Many savvy GOP insiders argue that while the Congresswoman’s climb for the Republican nomination is extremely uphill, it isn’t impossible.
One supporter of another contender argued privately that Bachmann does indeed have a route to the nomination but also insisted she is more likely than not to wilt under increased scrutiny and to make mistakes as the campaign progresses.
“If people think she can’t be nominated because she is too conservative or too close to the tea party, they are nuts,” echoed another Republican strategist, who also believes the Congresswoman “won’t wear well” during a long campaign.
So, even with former Utah Gov.
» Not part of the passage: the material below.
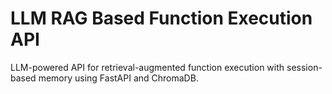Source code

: # LLM RAG Based Function Execution API
 LLM-powered API for retrieval-augmented function execution with session-based memory using FastAPI and ChromaDB.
Jon Huntsman ignoring the caucuses and Romney downplaying his effort in the state, Iowa remains a crucial contest that will shape the rest of the GOP race.
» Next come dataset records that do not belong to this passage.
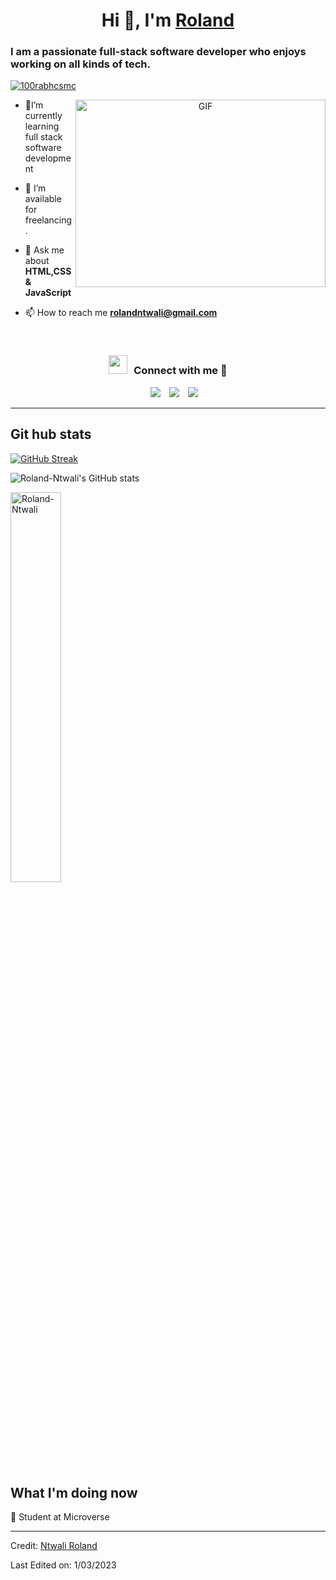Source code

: <h1 align="center">Hi 👋, I'm <a href="https://github.com/Roland-Ntwali" target="blank">
Roland</a></h1>
<h3>I am a passionate full-stack software developer who enjoys working on all kinds of tech.</h3>


<p align="left"> <a href="https://twitter.com/_Ntwali" target="blank"><img src="https://img.shields.io/twitter/follow/_Ntwali?logo=twitter&style=for-the-badge" alt="100rabhcsmc" /></a> </p>

<a target="_blank" align="center">
  <img align="right" top="500" height="300" width="400" alt="GIF" src="https://media.giphy.com/media/qgQUggAC3Pfv687qPC/giphy.gif">
</a>


- 🌱I’m currently learning full stack software development

- 🤝 I’m available for freelancing.

- 💬 Ask me about **HTML,CSS & JavaScript**

- 📫 How to reach me **rolandntwali@gmail.com**

<br/>
<h3 align="center" > <img src="https://media.giphy.com/media/iY8CRBdQXODJSCERIr/giphy.gif" width="30" height="30" style="margin-right: 10px;">Connect with me 🤝 </h3>

<p align="center">

 <div align="center"  class="icons-social" style="margin-left: 10px;">
        <a style="margin-left: 10px;"  target="_blank" href="https://www.linkedin.com/in/roland-ntwali-11b16617b/">
			<img src="https://img.icons8.com/doodle/40/000000/linkedin--v2.png"></a>
        <a style="margin-left: 10px;" target="_blank" href="https://github.com/Roland-Ntwali">
		<img src="https://img.icons8.com/doodle/40/000000/github--v1.png"></a>
		<a style="margin-left: 10px;" target="_blank" href="https://twitter.com/_Ntwali">
			<img src="https://img.icons8.com/doodle/1x/twitter-squared--v2.png" ></a>
      </div>

</p>

---
## Git hub stats

[![GitHub Streak](http://github-readme-streak-stats.herokuapp.com?user=Roland-Ntwali&theme=elegant&date_format=M%20j%5B%2C%20Y%5D&currStreakLabel=54AEFF&border=AFB8C18B&background=F6F8FA0F&ring=FFBC00&fire=FFBC00&sideLabels=00DB49&dates=8A8FA0&stroke=AFB8C128&sideNums=8A8FA0&currStreakNum=8A8FA0)](https://git.io/streak-stats)

![Roland-Ntwali's GitHub stats](https://github-readme-stats.vercel.app/api?username=Roland-Ntwali&count_private=true&theme=dark&show_icons=true&bg_color=F6F8FA0F&title_color=00DB49&text_color=8A8FA0&icon_color=FFBC00&border_color=AFB8C175)
 
  <img width="40%" src="https://github-readme-stats.vercel.app/api/top-langs?username=Roland-Ntwali&show_icons=true&theme=dark&title_color=ff8000&text_color=ffffff&bg_color=000000&locale=en&layout=compact&hide_border=true" alt="Roland-Ntwali" /> 

## What I'm doing now
🔭 Student at Microverse

---

Credit: [Ntwali Roland](https://github.com/Roland-Ntwali)

Last Edited on: 1/03/2023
New Hampshire will be a Romney-Huntsman primary, with the winner continuing and the loser trying to explain why he is still relevant.
Romney’s second-place finish in the state in 2008 and his Massachusetts connection mean he must beat Huntsman in the Granite State, while Huntsman knows he needs a strong showing in the state to launch his presidential bid.
The former Utah governor’s only chance of securing the Republican nomination seems to be by replacing Romney as the party’s center-right establishment candidate because, as one GOP operative told me recently, “there is no market for a moderate alternative to Romney.”
Huntsman downplays the Granite State as a make-or-break contest, but it is difficult to imagine the former Utah governor — who, like Romney, is a Mormon — doing well in South Carolina if he loses to the former Massachusetts governor in New Hampshire.
Romney’s strong performance over the past few weeks is worth noting. He looks and sounds presidential, remains focused on the economy and seems to be benefiting from a field of competitors that offers him an increasingly clear path to his party’s nomination.
I’m less comfortable now than I was in early February with my characterization of Romney as a “frail frontrunner.” In many ways, he stands head and shoulders above the rest of the GOP field. But I’m not yet convinced that the liabilities that he carries — and that virtually every analyst has detailed for at least a year — will simply melt away as he marches toward the party’s Tampa convention.
It’s probably wise to expect a few twists and turns in the Republican race between now and the New Hampshire primary. But if you are managing the Romney campaign, you have to like the way things have worked out so far.